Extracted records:
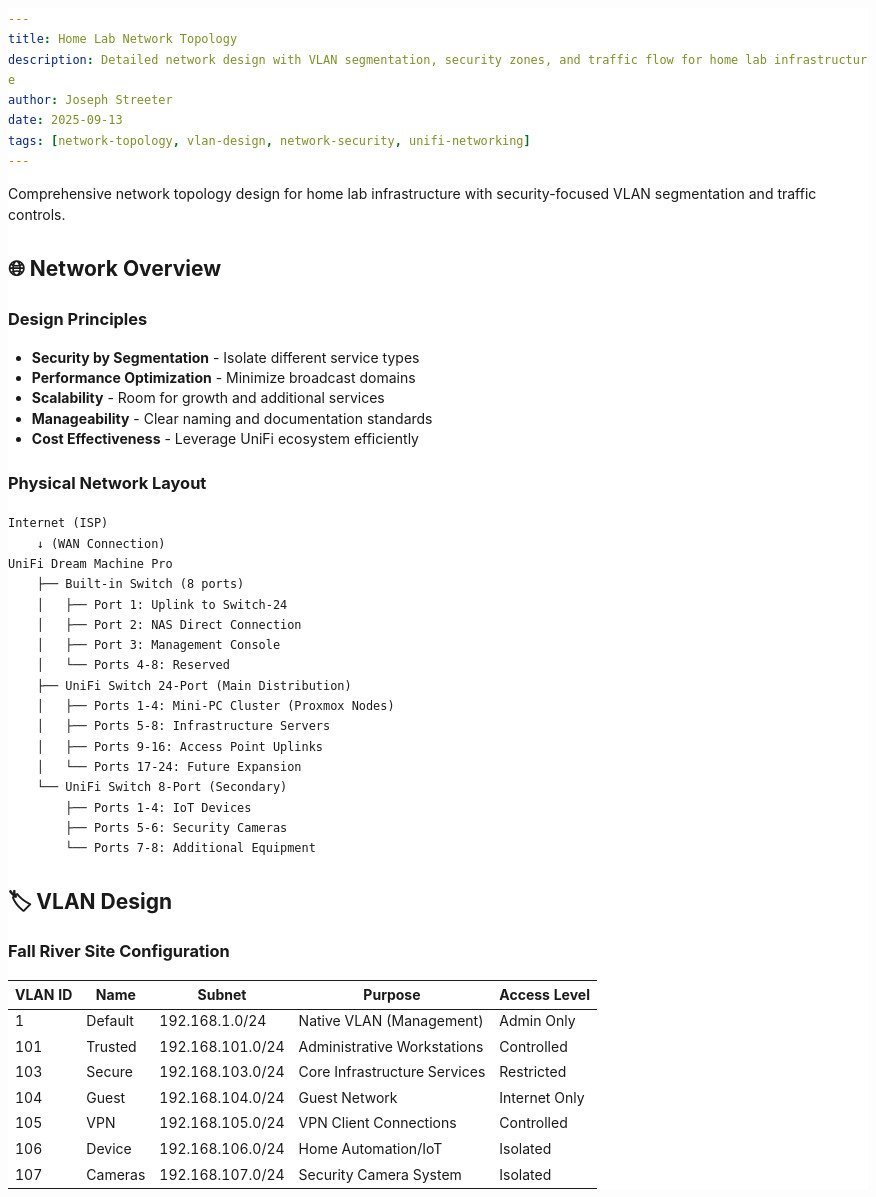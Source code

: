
 ```yaml
---
title: Home Lab Network Topology
description: Detailed network design with VLAN segmentation, security zones, and traffic flow for home lab infrastructure
author: Joseph Streeter
date: 2025-09-13
tags: [network-topology, vlan-design, network-security, unifi-networking]
---
```


Comprehensive network topology design for home lab infrastructure with security-focused VLAN segmentation and traffic controls.

## 🌐 Network Overview

### Design Principles

- **Security by Segmentation** - Isolate different service types
- **Performance Optimization** - Minimize broadcast domains
- **Scalability** - Room for growth and additional services
- **Manageability** - Clear naming and documentation standards
- **Cost Effectiveness** - Leverage UniFi ecosystem efficiently

### Physical Network Layout

```text
Internet (ISP)
    ↓ (WAN Connection)
UniFi Dream Machine Pro
    ├── Built-in Switch (8 ports)
    │   ├── Port 1: Uplink to Switch-24
    │   ├── Port 2: NAS Direct Connection
    │   ├── Port 3: Management Console
    │   └── Ports 4-8: Reserved
    ├── UniFi Switch 24-Port (Main Distribution)
    │   ├── Ports 1-4: Mini-PC Cluster (Proxmox Nodes)
    │   ├── Ports 5-8: Infrastructure Servers
    │   ├── Ports 9-16: Access Point Uplinks
    │   └── Ports 17-24: Future Expansion
    └── UniFi Switch 8-Port (Secondary)
        ├── Ports 1-4: IoT Devices
        ├── Ports 5-6: Security Cameras
        └── Ports 7-8: Additional Equipment
```

## 🏷️ VLAN Design

### Fall River Site Configuration

| VLAN ID | Name | Subnet | Purpose | Access Level |
|---------|------|--------|---------|--------------|
| 1 | Default | 192.168.1.0/24 | Native VLAN (Management) | Admin Only |
| 101 | Trusted | 192.168.101.0/24 | Administrative Workstations | Controlled |
| 103 | Secure | 192.168.103.0/24 | Core Infrastructure Services | Restricted |
| 104 | Guest | 192.168.104.0/24 | Guest Network | Internet Only |
| 105 | VPN | 192.168.105.0/24 | VPN Client Connections | Controlled |
| 106 | Device | 192.168.106.0/24 | Home Automation/IoT | Isolated |
| 107 | Cameras | 192.168.107.0/24 | Security Camera System | Isolated |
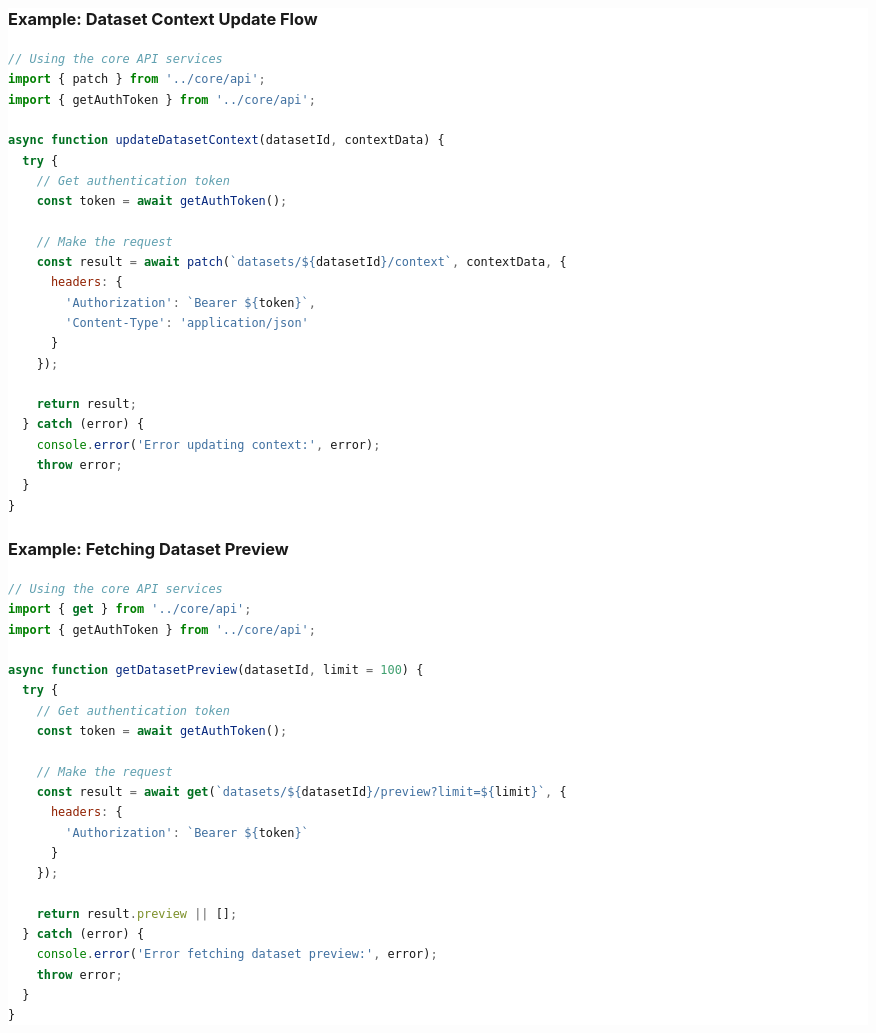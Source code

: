### Example: Dataset Context Update Flow

```javascript
// Using the core API services
import { patch } from '../core/api';
import { getAuthToken } from '../core/api';

async function updateDatasetContext(datasetId, contextData) {
  try {
    // Get authentication token
    const token = await getAuthToken();

    // Make the request
    const result = await patch(`datasets/${datasetId}/context`, contextData, {
      headers: {
        'Authorization': `Bearer ${token}`,
        'Content-Type': 'application/json'
      }
    });

    return result;
  } catch (error) {
    console.error('Error updating context:', error);
    throw error;
  }
}
```

### Example: Fetching Dataset Preview

```javascript
// Using the core API services
import { get } from '../core/api';
import { getAuthToken } from '../core/api';

async function getDatasetPreview(datasetId, limit = 100) {
  try {
    // Get authentication token
    const token = await getAuthToken();

    // Make the request
    const result = await get(`datasets/${datasetId}/preview?limit=${limit}`, {
      headers: {
        'Authorization': `Bearer ${token}`
      }
    });

    return result.preview || [];
  } catch (error) {
    console.error('Error fetching dataset preview:', error);
    throw error;
  }
}
```
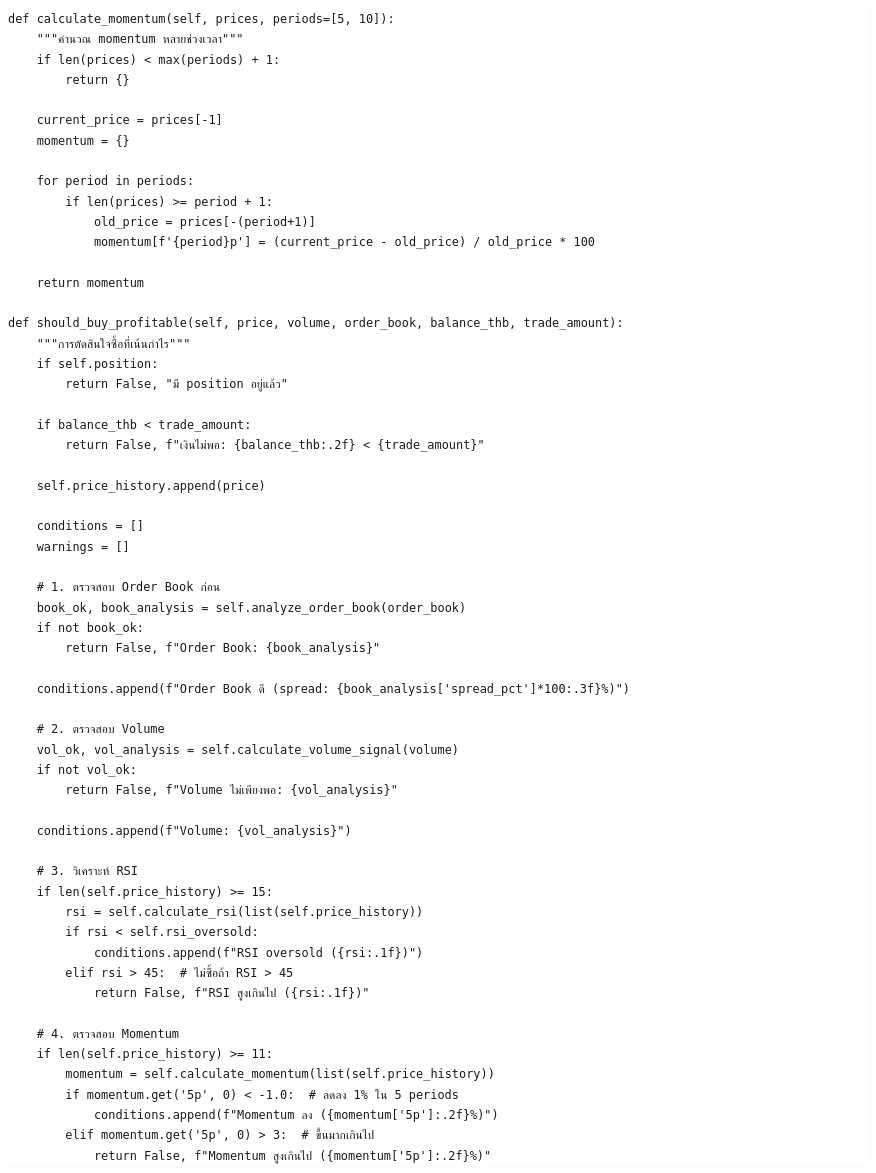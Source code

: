     def calculate_momentum(self, prices, periods=[5, 10]):
        """คำนวณ momentum หลายช่วงเวลา"""
        if len(prices) < max(periods) + 1:
            return {}
        
        current_price = prices[-1]
        momentum = {}
        
        for period in periods:
            if len(prices) >= period + 1:
                old_price = prices[-(period+1)]
                momentum[f'{period}p'] = (current_price - old_price) / old_price * 100
        
        return momentum

    def should_buy_profitable(self, price, volume, order_book, balance_thb, trade_amount):
        """การตัดสินใจซื้อที่เน้นกำไร"""
        if self.position:
            return False, "มี position อยู่แล้ว"
        
        if balance_thb < trade_amount:
            return False, f"เงินไม่พอ: {balance_thb:.2f} < {trade_amount}"
        
        self.price_history.append(price)
        
        conditions = []
        warnings = []
        
        # 1. ตรวจสอบ Order Book ก่อน
        book_ok, book_analysis = self.analyze_order_book(order_book)
        if not book_ok:
            return False, f"Order Book: {book_analysis}"
        
        conditions.append(f"Order Book ดี (spread: {book_analysis['spread_pct']*100:.3f}%)")
        
        # 2. ตรวจสอบ Volume
        vol_ok, vol_analysis = self.calculate_volume_signal(volume)
        if not vol_ok:
            return False, f"Volume ไม่เพียงพอ: {vol_analysis}"
        
        conditions.append(f"Volume: {vol_analysis}")
        
        # 3. วิเคราะห์ RSI
        if len(self.price_history) >= 15:
            rsi = self.calculate_rsi(list(self.price_history))
            if rsi < self.rsi_oversold:
                conditions.append(f"RSI oversold ({rsi:.1f})")
            elif rsi > 45:  # ไม่ซื้อถ้า RSI > 45
                return False, f"RSI สูงเกินไป ({rsi:.1f})"
        
        # 4. ตรวจสอบ Momentum
        if len(self.price_history) >= 11:
            momentum = self.calculate_momentum(list(self.price_history))
            if momentum.get('5p', 0) < -1.0:  # ลดลง 1% ใน 5 periods
                conditions.append(f"Momentum ลง ({momentum['5p']:.2f}%)")
            elif momentum.get('5p', 0) > 3:  # ขึ้นมากเกินไป
                return False, f"Momentum สูงเกินไป ({momentum['5p']:.2f}%)"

Work request
Above are some records; copy each line there that contains "Example".

Reply
:### Example: Dataset Context Update Flow
### Example: Fetching Dataset Preview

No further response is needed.